Last But Not Last My Nest Is Now Empty

travelMy nest is empty, but my heart is full.  I miss both of my children very much.  Grace—most recently—flew the coop. It is a strange feeling having no one here calling out, “Mom!” No one here asking to make them some food, to look at an outfit, to pack a lunch or take them somewhere. No one for me to nag about picking up shoes or clothes left strewn about the house. There’s no Grace here for me to tell to get her papers off the kitchen table and to please clean up her mess.

The drama now comes from afar—in a text or phone call. At least I have that. Grace is far, far away. She chose a college in California. It is a beautiful place—every day she wakes up to picturesque scenes, perfect weather and a swimming pool outside of her dorm. I am afraid she will never come home after having a taste of all of that.

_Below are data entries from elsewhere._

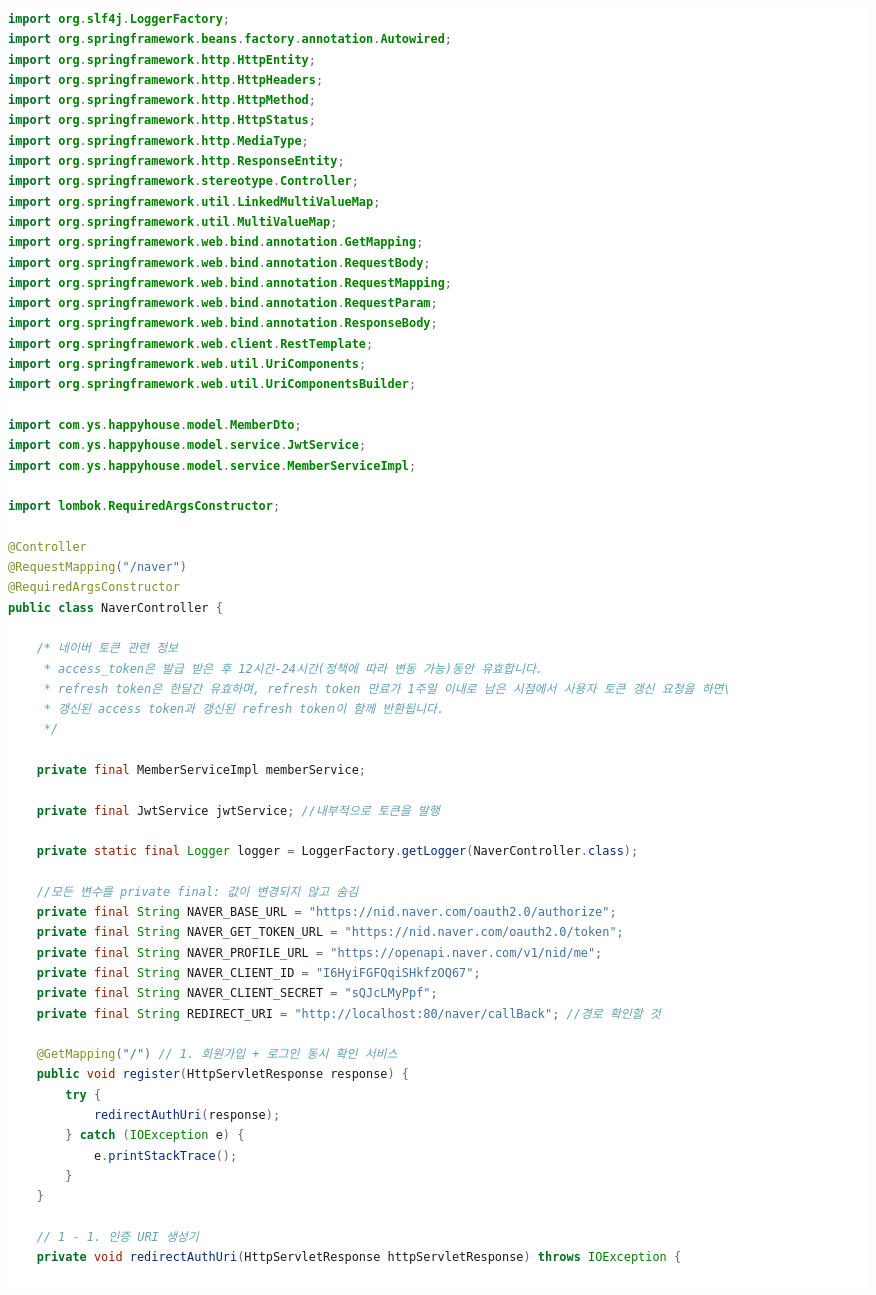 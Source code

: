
 ```java
import org.slf4j.LoggerFactory;
import org.springframework.beans.factory.annotation.Autowired;
import org.springframework.http.HttpEntity;
import org.springframework.http.HttpHeaders;
import org.springframework.http.HttpMethod;
import org.springframework.http.HttpStatus;
import org.springframework.http.MediaType;
import org.springframework.http.ResponseEntity;
import org.springframework.stereotype.Controller;
import org.springframework.util.LinkedMultiValueMap;
import org.springframework.util.MultiValueMap;
import org.springframework.web.bind.annotation.GetMapping;
import org.springframework.web.bind.annotation.RequestBody;
import org.springframework.web.bind.annotation.RequestMapping;
import org.springframework.web.bind.annotation.RequestParam;
import org.springframework.web.bind.annotation.ResponseBody;
import org.springframework.web.client.RestTemplate;
import org.springframework.web.util.UriComponents;
import org.springframework.web.util.UriComponentsBuilder;

import com.ys.happyhouse.model.MemberDto;
import com.ys.happyhouse.model.service.JwtService;
import com.ys.happyhouse.model.service.MemberServiceImpl;

import lombok.RequiredArgsConstructor;

@Controller
@RequestMapping("/naver")
@RequiredArgsConstructor
public class NaverController {
	
	/* 네이버 토큰 관련 정보
	 * access_token은 발급 받은 후 12시간-24시간(정책에 따라 변동 가능)동안 유효합니다.
	 * refresh token은 한달간 유효하며, refresh token 만료가 1주일 이내로 남은 시점에서 사용자 토큰 갱신 요청을 하면\
	 * 갱신된 access token과 갱신된 refresh token이 함께 반환됩니다.
	 */
	
	private final MemberServiceImpl memberService;
	
	private final JwtService jwtService; //내부적으로 토큰을 발행
	
	private static final Logger logger = LoggerFactory.getLogger(NaverController.class);
	
	//모든 변수를 private final: 값이 변경되지 않고 숨김
	private final String NAVER_BASE_URL = "https://nid.naver.com/oauth2.0/authorize";
	private final String NAVER_GET_TOKEN_URL = "https://nid.naver.com/oauth2.0/token";
	private final String NAVER_PROFILE_URL = "https://openapi.naver.com/v1/nid/me";
	private final String NAVER_CLIENT_ID = "I6HyiFGFQqiSHkfzOQ67";
	private final String NAVER_CLIENT_SECRET = "sQJcLMyPpf";
	private final String REDIRECT_URI = "http://localhost:80/naver/callBack"; //경로 확인할 것
	
	@GetMapping("/") // 1. 회원가입 + 로그인 동시 확인 서비스
	public void register(HttpServletResponse response) {
		try {
			redirectAuthUri(response);
		} catch (IOException e) {
			e.printStackTrace();
		}
	}
	
	// 1 - 1. 인증 URI 생성기
	private void redirectAuthUri(HttpServletResponse httpServletResponse) throws IOException {
		
```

We had some great times together this summer. We took trips to Washington, D.C., New York and to some festivals. When we’re together, however, there was always seems to be some sort of drama. Our trip to D.C. was fun—the day started out warm and sunny. When we got to the festival, though, the clouds came and we got rained on, and we definitely did not have the proper attire. Still, we had a good time. At the Food Truck Festival at The Timonium Fairgrounds something similar, but worse, happened. We got there and it was bright and dry. Five minutes in, the sky opened up and we had to stand under a tent for half an hour waiting for the rain to stop. Again, it cleared up, and we laughed and ate and had a great time.

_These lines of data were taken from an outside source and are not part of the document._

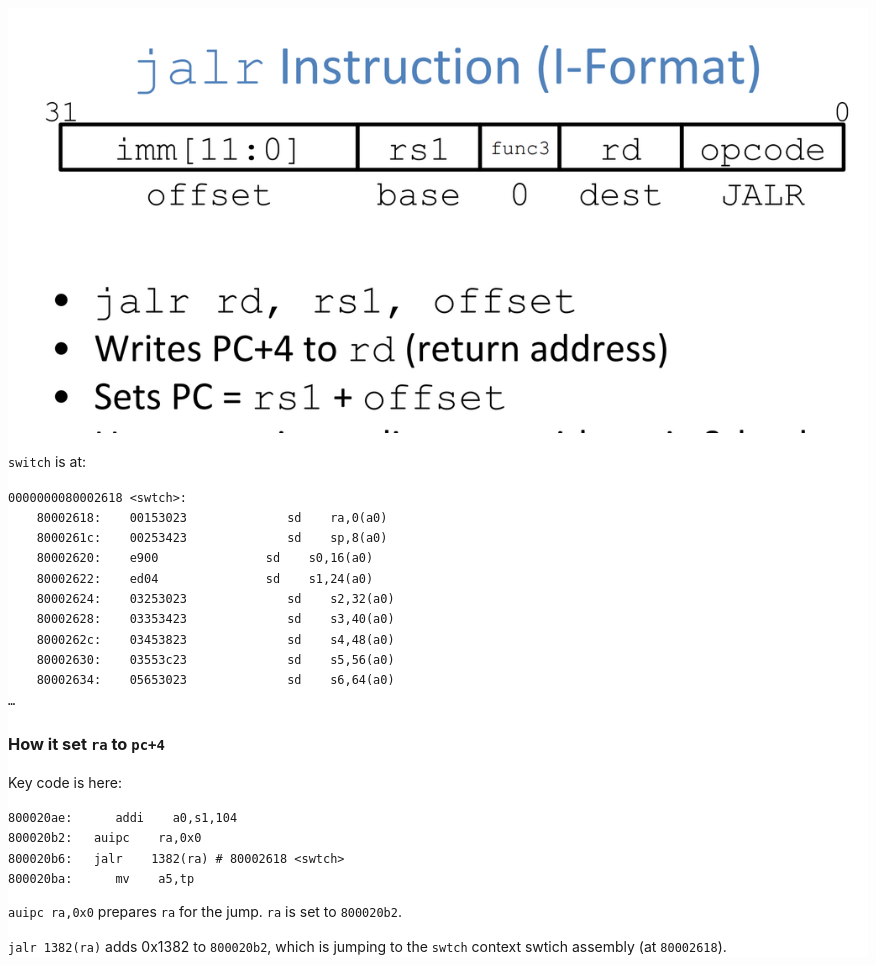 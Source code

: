 ![](../.gitbook/assets/image%20%2835%29.png)

`switch` is at:

```text
0000000080002618 <swtch>:
    80002618:    00153023              sd    ra,0(a0)
    8000261c:    00253423              sd    sp,8(a0)
    80002620:    e900               sd    s0,16(a0)
    80002622:    ed04               sd    s1,24(a0)
    80002624:    03253023              sd    s2,32(a0)
    80002628:    03353423              sd    s3,40(a0)
    8000262c:    03453823              sd    s4,48(a0)
    80002630:    03553c23              sd    s5,56(a0)
    80002634:    05653023              sd    s6,64(a0)
…
```

### How it set `ra` to `pc+4`

Key code is here:

```text
800020ae:      addi    a0,s1,104
800020b2:   auipc    ra,0x0
800020b6:   jalr    1382(ra) # 80002618 <swtch>
800020ba:      mv    a5,tp
```

`auipc ra,0x0` prepares `ra` for the jump. `ra` is set to `800020b2`.

`jalr 1382(ra)` adds 0x1382 to `800020b2`, which is jumping to the `swtch` context swtich assembly \(at `80002618`\).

Then, on our trip to the Big Apple we found ourselves in the middle of a robbery at a thrift store in the East Village. Grace loves thrift stores—thrifting was our mission in New York. In this particular store, I was on one side looking at a jacket and she was on the other side near the door. I suddenly heard a crash and glass breaking. Naturally, my first thought was, “What did Grace knock over and break?” But when I turned around, I saw the storeowner tussling with a man and crashing into things. Grace had run to the back of the store and was motioning for me to join her. Turns out, the guy, who came in wearing no shirt, walked right past Grace. The next thing she knew, he was running out of the store with a shirt on. The storeowner grabbed him, took the shirt and kicked the shoplifter out. Thankfully, it was not more serious.

Apparently, Grace and I have interesting travel karma. But it was the trip to California where it really hit us hard.

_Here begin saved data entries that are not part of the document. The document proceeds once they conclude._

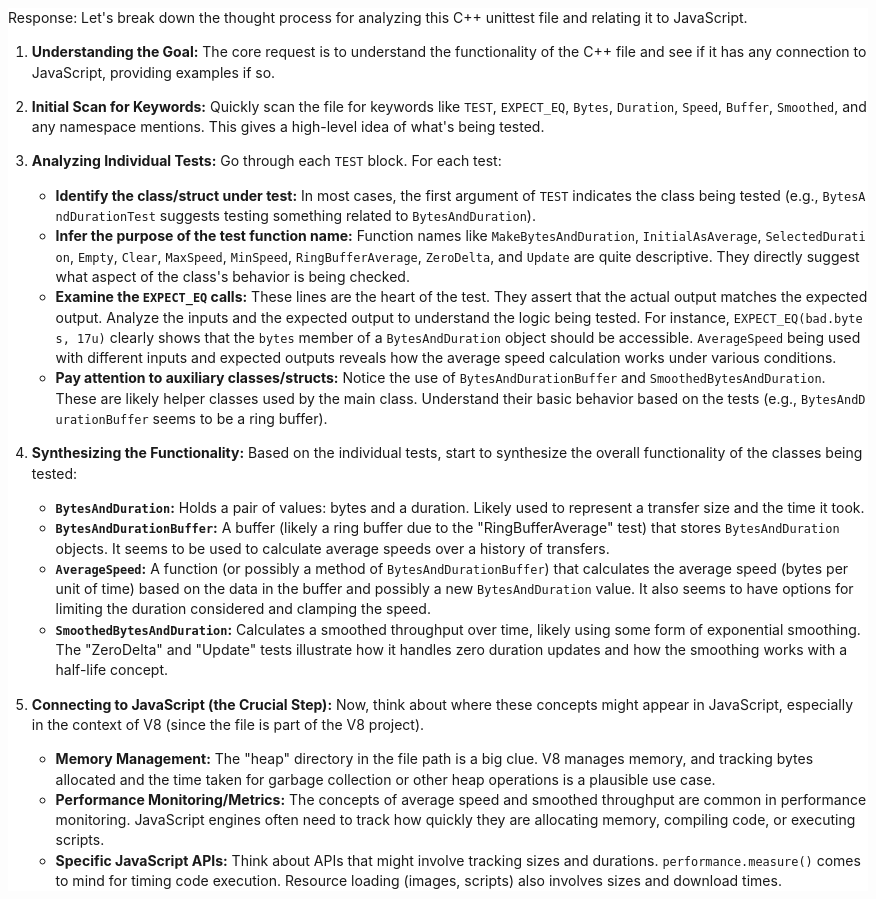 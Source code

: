 Response: Let's break down the thought process for analyzing this C++ unittest file and relating it to JavaScript.

1. **Understanding the Goal:** The core request is to understand the functionality of the C++ file and see if it has any connection to JavaScript, providing examples if so.

2. **Initial Scan for Keywords:** Quickly scan the file for keywords like `TEST`, `EXPECT_EQ`, `Bytes`, `Duration`, `Speed`, `Buffer`, `Smoothed`, and any namespace mentions. This gives a high-level idea of what's being tested.

3. **Analyzing Individual Tests:**  Go through each `TEST` block. For each test:
    * **Identify the class/struct under test:**  In most cases, the first argument of `TEST` indicates the class being tested (e.g., `BytesAndDurationTest` suggests testing something related to `BytesAndDuration`).
    * **Infer the purpose of the test function name:**  Function names like `MakeBytesAndDuration`, `InitialAsAverage`, `SelectedDuration`, `Empty`, `Clear`, `MaxSpeed`, `MinSpeed`, `RingBufferAverage`, `ZeroDelta`, and `Update` are quite descriptive. They directly suggest what aspect of the class's behavior is being checked.
    * **Examine the `EXPECT_EQ` calls:** These lines are the heart of the test. They assert that the actual output matches the expected output. Analyze the inputs and the expected output to understand the logic being tested. For instance, `EXPECT_EQ(bad.bytes, 17u)` clearly shows that the `bytes` member of a `BytesAndDuration` object should be accessible. `AverageSpeed` being used with different inputs and expected outputs reveals how the average speed calculation works under various conditions.
    * **Pay attention to auxiliary classes/structs:** Notice the use of `BytesAndDurationBuffer` and `SmoothedBytesAndDuration`. These are likely helper classes used by the main class. Understand their basic behavior based on the tests (e.g., `BytesAndDurationBuffer` seems to be a ring buffer).

4. **Synthesizing the Functionality:** Based on the individual tests, start to synthesize the overall functionality of the classes being tested:
    * **`BytesAndDuration`:**  Holds a pair of values: bytes and a duration. Likely used to represent a transfer size and the time it took.
    * **`BytesAndDurationBuffer`:**  A buffer (likely a ring buffer due to the "RingBufferAverage" test) that stores `BytesAndDuration` objects. It seems to be used to calculate average speeds over a history of transfers.
    * **`AverageSpeed`:** A function (or possibly a method of `BytesAndDurationBuffer`) that calculates the average speed (bytes per unit of time) based on the data in the buffer and possibly a new `BytesAndDuration` value. It also seems to have options for limiting the duration considered and clamping the speed.
    * **`SmoothedBytesAndDuration`:**  Calculates a smoothed throughput over time, likely using some form of exponential smoothing. The "ZeroDelta" and "Update" tests illustrate how it handles zero duration updates and how the smoothing works with a half-life concept.

5. **Connecting to JavaScript (the Crucial Step):** Now, think about where these concepts might appear in JavaScript, especially in the context of V8 (since the file is part of the V8 project).
    * **Memory Management:** The "heap" directory in the file path is a big clue. V8 manages memory, and tracking bytes allocated and the time taken for garbage collection or other heap operations is a plausible use case.
    * **Performance Monitoring/Metrics:**  The concepts of average speed and smoothed throughput are common in performance monitoring. JavaScript engines often need to track how quickly they are allocating memory, compiling code, or executing scripts.
    * **Specific JavaScript APIs:** Think about APIs that might involve tracking sizes and durations. `performance.measure()` comes to mind for timing code execution. Resource loading (images, scripts) also involves sizes and download times.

We got her bags to the airport—all four of them. They all met the weight requirements, thankfully, and we got through security with no problems. By 6:40 a.m. we had boarded the plane to Chicago. The ride was bumpy as we flew through storms. At one point, the pilot had the plane in a steep descent when suddenly he pulled it back up. He told us that it was raining too hard and he couldn’t see to land. So, instead, we flew around for an hour. Then he decided to land in Milwaukee for fuel. Then, it was back to Chicago. Of course, by the time we arrived, we had missed our connection to Ontario, Calif. It was 8:30 a.m. and the next plane would could catch would not go out until 1:45 p.m. We waited and finally boarded a plane to Phoenix. But that plane was scheduled to land in Cleveland first, so we didn’t make it to Phoenix until 6p.m.  We waited several more hours for our plane to California. Just our luck, it was delayed. Six destinations and 16 hours later, we finally arrived in California. Our bags were there before us.  My daughter Paige was already there. She had flown in from St. Louis to help move Grace in.    Grace and I were both anxious, and disappointed about losing the whole day. But we laughed and realized it was the universe’s way of giving us a little more together time and another excursion we both will remember forever.

The next day, we got her moved in and settled. Later that afternoon, after a barbecue with all of the freshmen and their families, we said goodbye to Grace. Paige and I felt like we were dropping her off at summer camp. That’s how laid back the place is. She’s far away, but in touch, thanks to texting, FaceTime and cell phones that let us call long-distance without extra charges. I miss my children so much. Remember to enjoy yours as much as you can. All too soon, they will be gone.